El final del papado de Juan Pablo II se aproxima inexorablemente. Pero él ha desoído a quienes pedían que su marcada vocación pedagógica completase su personalísima etapa con el gesto de saber renunciar, y abrir su propia sucesión en vida, cuando la salud le impidiese desempeñar en plenitud las funciones. Por ello, hace ya años que, consumiéndose físicamente a la vista de todo el mundo aquel Papa que contribuyó a la caída del bloque soviético, la Iglesia católica vive un clima de fin de etapa, atrapada en el inmovilismo propio de estos periodos, cuando el mundo necesita que efectúe cambios.

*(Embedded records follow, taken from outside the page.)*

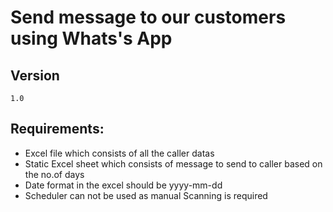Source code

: # Send message to our customers using Whats's App

## Version
```
1.0
```

## Requirements:

* Excel file which consists of all the caller datas
* Static Excel sheet which consists of message to send to caller based on the no.of days
* Date format in the excel should be yyyy-mm-dd
* Scheduler can not be used as manual Scanning is required
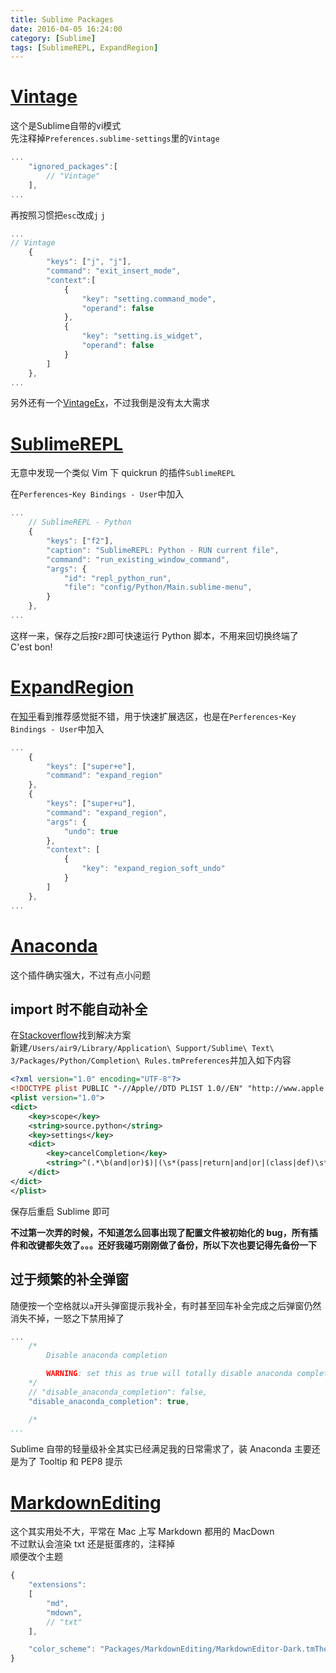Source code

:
 ```yaml
---
title: Sublime Packages
date: 2016-04-05 16:24:00
category: [Sublime]
tags: [SublimeREPL, ExpandRegion]
---
```


# [Vintage](https://github.com/sublimehq/Vintage)

这个是Sublime自带的vi模式  
先注释掉`Preferences.sublime-settings`里的`Vintage`

```js Preferences.sublime-settings
...
    "ignored_packages":[
        // "Vintage"
    ],
...
```

再按照习惯把`esc`改成`j` `j`

```js Default (OSX).sublime-keymap
...
// Vintage
    {
        "keys": ["j", "j"],
        "command": "exit_insert_mode",
        "context":[
            {
                "key": "setting.command_mode",
                "operand": false
            },
            {
                "key": "setting.is_widget",
                "operand": false
            }
        ]
    },
...
```
另外还有一个[VintageEx](https://github.com/SublimeText/VintageEx)，不过我倒是没有太大需求


# [SublimeREPL](https://github.com/wuub/SublimeREPL)

无意中发现一个类似 Vim 下 quickrun 的插件`SublimeREPL`

在`Perferences`-`Key Bindings - User`中加入

```js Default (OSX).sublime-keymap
...
    // SublimeREPL - Python
    {
        "keys": ["f2"],
        "caption": "SublimeREPL: Python - RUN current file",
        "command": "run_existing_window_command",
        "args": {
            "id": "repl_python_run",
            "file": "config/Python/Main.sublime-menu",
        }
    },
...
```

这样一来，保存之后按`F2`即可快速运行 Python 脚本，不用来回切换终端了   
C'est bon!

# [ExpandRegion](https://github.com/aronwoost/sublime-expand-region)

在[知乎](https://www.zhihu.com/question/24896283)看到推荐感觉挺不错，用于快速扩展选区，也是在`Perferences`-`Key Bindings - User`中加入

```js Default (OSX).sublime-keymap
...
    {
        "keys": ["super+e"],
        "command": "expand_region"
    },
    {
        "keys": ["super+u"],
        "command": "expand_region",
        "args": {
            "undo": true
        },
        "context": [
            {
                "key": "expand_region_soft_undo"
            }
        ]
    },
...
```

# [Anaconda](https://github.com/DamnWidget/anaconda)

这个插件确实强大，不过有点小问题

## import 时不能自动补全
在[Stackoverflow](https://github.com/DamnWidget/anaconda/issues/89)找到解决方案   
新建`/Users/air9/Library/Application\ Support/Sublime\ Text\ 3/Packages/Python/Completion\ Rules.tmPreferences`并加入如下内容

```xml Completion Rules.tmPreferences
<?xml version="1.0" encoding="UTF-8"?>
<!DOCTYPE plist PUBLIC "-//Apple//DTD PLIST 1.0//EN" "http://www.apple.com/DTDs/PropertyList-1.0.dtd">
<plist version="1.0">
<dict>
    <key>scope</key>
    <string>source.python</string>
    <key>settings</key>
    <dict>
        <key>cancelCompletion</key>
        <string>^(.*\b(and|or)$)|(\s*(pass|return|and|or|(class|def)\s*[a-zA-Z_0-9]+)$)</string>
    </dict>
</dict>
</plist>
```

保存后重启 Sublime 即可

**不过第一次弄的时候，不知道怎么回事出现了配置文件被初始化的 bug，所有插件和改键都失效了。。。还好我碰巧刚刚做了备份，所以下次也要记得先备份一下**

## 过于频繁的补全弹窗
随便按一个空格就以`a`开头弹窗提示我补全，有时甚至回车补全完成之后弹窗仍然消失不掉，一怒之下禁用掉了

```js Anaconda.sublime-settings
...
    /*
        Disable anaconda completion

        WARNING: set this as true will totally disable anaconda completion
    */
    // "disable_anaconda_completion": false,
    "disable_anaconda_completion": true,

    /*
...
```

Sublime 自带的轻量级补全其实已经满足我的日常需求了，装 Anaconda 主要还是为了 Tooltip 和 PEP8 提示

# [MarkdownEditing](https://github.com/SublimeText-Markdown/MarkdownEditing)

这个其实用处不大，平常在 Mac 上写 Markdown 都用的 MacDown   
不过默认会渲染 txt 还是挺蛋疼的，注释掉   
顺便改个主题

```js Markdown.sublime-settings
{
    "extensions":
    [
        "md",
        "mdown",
        // "txt"
    ],

    "color_scheme": "Packages/MarkdownEditing/MarkdownEditor-Dark.tmTheme",
}
```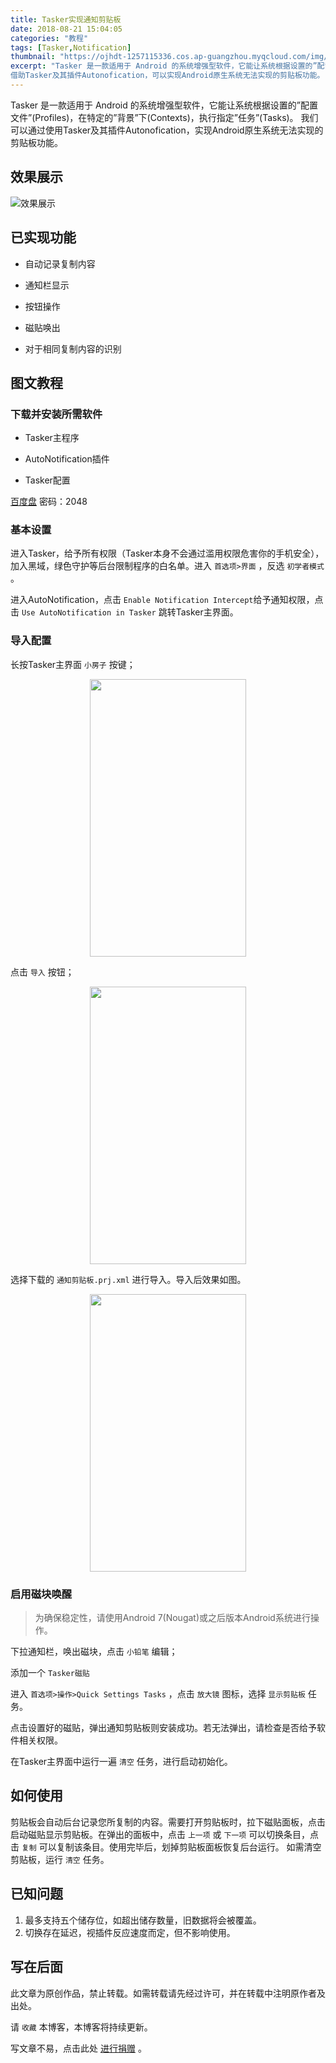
 ```yaml
---
title: Tasker实现通知剪贴板
date: 2018-08-21 15:04:05
categories: "教程"
tags: [Tasker,Notification]
thumbnail: "https://ojhdt-1257115336.cos.ap-guangzhou.myqcloud.com/img/20180821/0.png"
excerpt: "Tasker 是一款适用于 Android 的系统增强型软件，它能让系统根据设置的”配置文件”(Profiles)，在特定的”背景”下(Contexts)，执行指定”任务”(Tasks)。<br>
借助Tasker及其插件Autonofication，可以实现Android原生系统无法实现的剪贴板功能。"
---
```

Tasker 是一款适用于 Android 的系统增强型软件，它能让系统根据设置的”配置文件”(Profiles)，在特定的”背景”下(Contexts)，执行指定”任务”(Tasks)。
我们可以通过使用Tasker及其插件Autonofication，实现Android原生系统无法实现的剪贴板功能。

## 效果展示

![效果展示](https://ojhdt-1257115336.cos.ap-guangzhou.myqcloud.com/img/20180821/1.png)

## 已实现功能
- 自动记录复制内容

- 通知栏显示

- 按钮操作

- 磁贴唤出

- 对于相同复制内容的识别


## 图文教程

### 下载并安装所需软件

* Tasker主程序

* AutoNotification插件

* Tasker配置

[百度盘](https://pan.baidu.com/wap/init?surl=c10ZYHa) 密码：2048

### 基本设置
进入Tasker，给予所有权限（Tasker本身不会通过滥用权限危害你的手机安全），加入黑域，绿色守护等后台限制程序的白名单。进入 `首选项>界面` ，反选 `初学者模式` 。

进入AutoNotification，点击 `Enable Notification Intercept`给予通知权限，点击 `Use AutoNotification in Tasker` 跳转Tasker主界面。

### 导入配置

长按Tasker主界面 `小房子` 按键；

<div align=center>
<img src="https://ojhdt-1257115336.cos.ap-guangzhou.myqcloud.com/img/20180821/2.png" width="250" height="444" />
</div>

点击 `导入` 按钮；

<div align=center>
<img src="https://ojhdt-1257115336.cos.ap-guangzhou.myqcloud.com/img/20180821/3.png" width="250" height="444" />
</div>

选择下载的 `通知剪贴板.prj.xml` 进行导入。导入后效果如图。

<div align=center>
<img src="https://ojhdt-1257115336.cos.ap-guangzhou.myqcloud.com/img/20180821/4.png" width="250" height="444" />
</div>


### 启用磁块唤醒
>为确保稳定性，请使用Android 7(Nougat)或之后版本Android系统进行操作。

下拉通知栏，唤出磁块，点击 `小铅笔` 编辑；

添加一个 `Tasker磁贴`

进入 `首选项>操作>Quick Settings Tasks` ，点击 `放大镜` 图标，选择 `显示剪贴板` 任务。

点击设置好的磁贴，弹出通知剪贴板则安装成功。若无法弹出，请检查是否给予软件相关权限。

在Tasker主界面中运行一遍 `清空` 任务，进行启动初始化。

## 如何使用

剪贴板会自动后台记录您所复制的内容。需要打开剪贴板时，拉下磁贴面板，点击启动磁贴显示剪贴板。在弹出的面板中，点击 `上一项` 或 `下一项` 可以切换条目，点击 `复制` 可以复制该条目。使用完毕后，划掉剪贴板面板恢复后台运行。
如需清空剪贴板，运行 `清空` 任务。

## 已知问题
1. 最多支持五个储存位，如超出储存数量，旧数据将会被覆盖。
2. 切换存在延迟，视插件反应速度而定，但不影响使用。

## 写在后面
此文章为原创作品，禁止转载。如需转载请先经过许可，并在转载中注明原作者及出处。

请 `收藏` 本博客，本博客将持续更新。

写文章不易，点击此处 <a data-fancybox data-src="#modal" href="javascript:;" >进行捐赠</a> 。



 <div style="display: none;" id="modal" > 

 <p>写文章不易，请我喝一杯咖啡吧~ <br>
 <img src="https://blog.ojhdt.com/alipay.png" width="240" height="364" alt="支付宝" /> <img src="https://blog.ojhdt.com/wechat.png" width="240" height="364" alt="微信" /> <br>

点击<a href="https://blog.ojhdt.com/donate">此处</a>前往捐赠详情页。
 </p> 
 </div> 



<script async src="//pagead2.googlesyndication.com/pagead/js/adsbygoogle.js"></script>
<ins class="adsbygoogle"
     style="display:block; text-align:center;"
     data-ad-layout="in-article"
     data-ad-format="fluid"
     data-ad-client="ca-pub-1043177129475579"
     data-ad-slot="7254716173"></ins>
<script>
     (adsbygoogle = window.adsbygoogle || []).push({});
</script>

El Papa ha adelantado ahora la designación de 31 cardenales que deben completar el colegio que cuando muera elegirá a su sucesor. Es, quizá, el último gesto político de su etapa. El perfil de los incorporados responde al estrecho abanico de sus actuales colaboradores, que oscilan entre moderados dialogantes y conservadores inmovilistas. Ellos estarán entre quienes decidan si tras el fallecimiento de Karol Wojtyla la Iglesia católica debe intentar o no un nuevo aggiornamento que refleje la pluralidad del catolicismo real. De momento, todo parece estar bien atado para que esto no suceda.